Trainability — Be Honest About Your Experience Level
The WPG is commonly described as one of the most trainable versatile hunting breeds. Accurate — but trainable does not mean self-training. It means the dog is responsive, willing, and forgiving of beginner mistakes. A first-time gun dog owner who commits to training, does their homework on NAVHDA methods, and puts in consistent work during the first two years will get a very solid hunting dog from a quality WPG. Natural biddability doesn’t replace structured training, but it makes the process less punishing when you inevitably time a correction wrong.
The GWP needs an experienced handler. Not because it is difficult in a negative sense, but because its higher drive and independent nature require someone who can stay ahead of it. Steve had trained two pointing breeds before Hank and still found the first year demanding.
Both breeds mature more slowly than some — expect 18 to 24 months before either dog is fully developed and settled in the field.
Health, Lifespan, and What to Ask the Breeder
Both breeds have similar lifespans — 12 to 14 years is typical for healthy, well-bred individuals from tested parents.
For the WPG, the primary health concerns are hip dysplasia, elbow dysplasia, and progressive retinal atrophy. Any reputable WPG breeder should provide OFA hip and elbow certifications and a CAER eye clearance before breeding. Ask for these documents, not just verbal assurances.
For the GWP, hip dysplasia is also the primary orthopedic concern, along with a higher predisposition to bloat compared to the WPG. Bloat is a life-threatening emergency — know the signs: distended belly, unsuccessful attempts to vomit, restlessness after eating. Some GWP owners elect prophylactic gastropexy at the time of spay or neuter.
Both breeds should have OFA and eye testing from breeders. Ask specifically about health testing on both parents, not just the sire. If a breeder hedges on producing certificates, walk away.
Which Dog Should You Actually Get
Both breeds are genuinely excellent, and the right answer depends entirely on how and where you hunt.
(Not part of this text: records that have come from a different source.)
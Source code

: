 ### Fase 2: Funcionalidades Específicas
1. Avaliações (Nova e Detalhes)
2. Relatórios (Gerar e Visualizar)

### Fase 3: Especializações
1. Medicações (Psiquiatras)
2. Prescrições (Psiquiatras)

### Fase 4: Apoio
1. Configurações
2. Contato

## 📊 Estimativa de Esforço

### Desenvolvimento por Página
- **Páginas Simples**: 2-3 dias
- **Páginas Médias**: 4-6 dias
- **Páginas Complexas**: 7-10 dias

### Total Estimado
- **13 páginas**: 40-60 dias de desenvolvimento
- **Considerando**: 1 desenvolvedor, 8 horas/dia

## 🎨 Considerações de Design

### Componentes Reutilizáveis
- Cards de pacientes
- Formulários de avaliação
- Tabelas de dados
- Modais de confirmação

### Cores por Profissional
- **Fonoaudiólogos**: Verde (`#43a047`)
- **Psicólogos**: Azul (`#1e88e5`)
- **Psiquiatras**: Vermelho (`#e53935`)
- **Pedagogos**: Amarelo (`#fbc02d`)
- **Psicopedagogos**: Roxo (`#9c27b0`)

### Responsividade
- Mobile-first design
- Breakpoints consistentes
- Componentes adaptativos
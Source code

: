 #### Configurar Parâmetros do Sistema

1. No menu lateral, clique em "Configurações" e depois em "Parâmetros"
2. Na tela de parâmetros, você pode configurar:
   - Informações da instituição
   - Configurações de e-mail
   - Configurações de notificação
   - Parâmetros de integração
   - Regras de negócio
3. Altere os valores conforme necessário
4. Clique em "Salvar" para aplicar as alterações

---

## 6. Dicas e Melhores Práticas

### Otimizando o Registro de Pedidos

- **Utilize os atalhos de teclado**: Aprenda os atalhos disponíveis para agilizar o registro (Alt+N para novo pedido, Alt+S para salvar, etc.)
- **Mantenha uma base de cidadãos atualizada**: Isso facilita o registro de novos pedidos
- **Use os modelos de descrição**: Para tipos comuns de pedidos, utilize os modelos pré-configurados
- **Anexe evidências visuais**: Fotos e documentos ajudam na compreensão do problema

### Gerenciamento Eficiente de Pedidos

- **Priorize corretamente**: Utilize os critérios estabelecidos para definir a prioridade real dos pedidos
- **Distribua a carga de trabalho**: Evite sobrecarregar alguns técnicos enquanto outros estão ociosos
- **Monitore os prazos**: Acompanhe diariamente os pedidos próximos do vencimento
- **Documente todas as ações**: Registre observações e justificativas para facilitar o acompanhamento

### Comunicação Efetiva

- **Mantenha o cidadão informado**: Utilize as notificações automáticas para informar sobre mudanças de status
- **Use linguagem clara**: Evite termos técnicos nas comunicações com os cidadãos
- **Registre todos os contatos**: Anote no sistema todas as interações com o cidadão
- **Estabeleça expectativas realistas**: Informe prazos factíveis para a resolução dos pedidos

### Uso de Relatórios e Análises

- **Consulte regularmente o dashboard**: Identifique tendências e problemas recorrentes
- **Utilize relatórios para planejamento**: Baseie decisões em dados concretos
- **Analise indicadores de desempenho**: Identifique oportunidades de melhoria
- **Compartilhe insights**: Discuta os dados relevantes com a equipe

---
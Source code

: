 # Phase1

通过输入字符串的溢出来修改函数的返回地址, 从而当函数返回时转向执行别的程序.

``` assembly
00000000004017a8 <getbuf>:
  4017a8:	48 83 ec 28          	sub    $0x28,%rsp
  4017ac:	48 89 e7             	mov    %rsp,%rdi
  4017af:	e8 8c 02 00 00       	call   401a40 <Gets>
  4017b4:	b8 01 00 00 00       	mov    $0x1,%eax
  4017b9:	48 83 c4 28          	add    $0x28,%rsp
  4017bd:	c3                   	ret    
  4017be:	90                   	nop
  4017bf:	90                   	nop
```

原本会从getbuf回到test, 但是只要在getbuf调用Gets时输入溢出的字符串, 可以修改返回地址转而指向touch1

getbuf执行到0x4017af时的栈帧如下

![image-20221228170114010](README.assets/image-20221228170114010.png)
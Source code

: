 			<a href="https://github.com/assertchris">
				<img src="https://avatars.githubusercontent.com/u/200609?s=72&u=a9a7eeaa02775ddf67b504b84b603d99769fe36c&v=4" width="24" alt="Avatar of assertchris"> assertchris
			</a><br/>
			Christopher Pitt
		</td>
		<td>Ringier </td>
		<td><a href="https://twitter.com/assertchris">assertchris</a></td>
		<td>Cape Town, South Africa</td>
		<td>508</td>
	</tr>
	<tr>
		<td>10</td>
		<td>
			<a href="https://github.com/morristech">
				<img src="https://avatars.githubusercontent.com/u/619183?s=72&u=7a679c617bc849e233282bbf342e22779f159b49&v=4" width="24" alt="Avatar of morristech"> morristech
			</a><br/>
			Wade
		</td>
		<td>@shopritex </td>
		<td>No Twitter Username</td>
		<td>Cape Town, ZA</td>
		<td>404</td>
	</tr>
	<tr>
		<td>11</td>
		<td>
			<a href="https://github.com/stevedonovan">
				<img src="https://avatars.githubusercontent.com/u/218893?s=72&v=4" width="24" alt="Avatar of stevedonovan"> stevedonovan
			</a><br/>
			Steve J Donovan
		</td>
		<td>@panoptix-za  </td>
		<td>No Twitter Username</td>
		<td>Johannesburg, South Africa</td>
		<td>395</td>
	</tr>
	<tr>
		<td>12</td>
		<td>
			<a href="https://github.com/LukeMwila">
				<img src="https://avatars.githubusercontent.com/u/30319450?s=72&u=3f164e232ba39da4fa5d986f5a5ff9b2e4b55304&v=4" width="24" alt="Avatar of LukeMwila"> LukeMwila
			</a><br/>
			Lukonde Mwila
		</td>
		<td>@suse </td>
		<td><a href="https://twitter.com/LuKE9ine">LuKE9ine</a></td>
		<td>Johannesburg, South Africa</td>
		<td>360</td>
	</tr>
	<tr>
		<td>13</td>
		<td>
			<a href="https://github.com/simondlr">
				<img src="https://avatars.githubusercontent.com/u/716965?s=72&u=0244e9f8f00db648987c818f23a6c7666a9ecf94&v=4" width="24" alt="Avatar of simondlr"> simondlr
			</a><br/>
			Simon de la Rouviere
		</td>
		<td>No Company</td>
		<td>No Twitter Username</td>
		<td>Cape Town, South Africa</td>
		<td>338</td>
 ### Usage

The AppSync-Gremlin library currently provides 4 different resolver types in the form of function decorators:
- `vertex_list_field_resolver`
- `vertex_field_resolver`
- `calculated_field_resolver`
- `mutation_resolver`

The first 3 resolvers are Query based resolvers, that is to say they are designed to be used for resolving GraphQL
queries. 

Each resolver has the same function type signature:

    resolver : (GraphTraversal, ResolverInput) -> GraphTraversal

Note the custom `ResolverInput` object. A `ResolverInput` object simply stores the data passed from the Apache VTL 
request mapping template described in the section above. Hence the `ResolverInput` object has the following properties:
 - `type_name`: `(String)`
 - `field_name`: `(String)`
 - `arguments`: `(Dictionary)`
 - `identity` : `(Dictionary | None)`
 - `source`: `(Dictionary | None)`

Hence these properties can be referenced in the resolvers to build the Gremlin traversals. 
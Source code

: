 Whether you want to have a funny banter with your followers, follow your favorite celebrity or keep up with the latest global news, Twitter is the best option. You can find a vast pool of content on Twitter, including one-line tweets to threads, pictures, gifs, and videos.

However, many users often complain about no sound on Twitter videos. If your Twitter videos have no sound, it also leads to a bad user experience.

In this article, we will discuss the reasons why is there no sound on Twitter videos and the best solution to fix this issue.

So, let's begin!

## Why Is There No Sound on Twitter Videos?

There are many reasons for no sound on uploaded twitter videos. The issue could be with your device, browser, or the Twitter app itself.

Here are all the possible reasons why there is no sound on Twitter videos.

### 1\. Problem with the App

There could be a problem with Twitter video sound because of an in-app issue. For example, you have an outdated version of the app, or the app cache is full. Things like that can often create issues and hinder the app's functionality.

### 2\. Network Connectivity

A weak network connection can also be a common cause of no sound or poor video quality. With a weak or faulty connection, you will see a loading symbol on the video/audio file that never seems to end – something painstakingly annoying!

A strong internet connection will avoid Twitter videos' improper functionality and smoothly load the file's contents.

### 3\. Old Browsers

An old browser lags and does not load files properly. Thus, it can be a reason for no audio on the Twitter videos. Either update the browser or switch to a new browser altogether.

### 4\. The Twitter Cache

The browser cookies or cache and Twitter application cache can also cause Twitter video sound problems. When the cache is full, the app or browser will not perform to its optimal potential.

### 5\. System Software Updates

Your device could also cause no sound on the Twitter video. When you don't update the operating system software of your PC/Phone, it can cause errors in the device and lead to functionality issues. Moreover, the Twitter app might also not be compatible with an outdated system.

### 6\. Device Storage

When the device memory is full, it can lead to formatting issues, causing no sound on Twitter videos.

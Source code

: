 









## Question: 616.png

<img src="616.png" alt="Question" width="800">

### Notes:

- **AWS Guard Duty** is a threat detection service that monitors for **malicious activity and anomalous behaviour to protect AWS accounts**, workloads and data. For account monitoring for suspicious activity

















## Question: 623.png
Get a Wirehaired Pointing Griffon if you are:
- A dedicated amateur hunter who wants a cooperative, close-working partner
- Hunting primarily pheasant, woodcock, waterfowl, or mixed cover species
- A first-time gun dog owner committed to proper training methods
- Hunting with a group where a wide-ranging dog would be a liability
- Looking for a dog that transitions easily between working dog and gentle house companion
Get a German Wirehaired Pointer if you are:
- An experienced gun dog trainer who has managed high-drive dogs before
- Hunting primarily in open terrain — upland birds in large fields or prairie
- Looking for a dog with maximum range and speed in the field
- Multi-species hunting including big game tracking, where GWP versatility shines
- Committed to the significant daily exercise requirement this breed demands
Both dogs, from reputable breeders with tested working dogs in the pedigree, will be outstanding hunting companions in the right situation. Do your homework on breeders — health testing and field performance in the breeding stock matter enormously for both.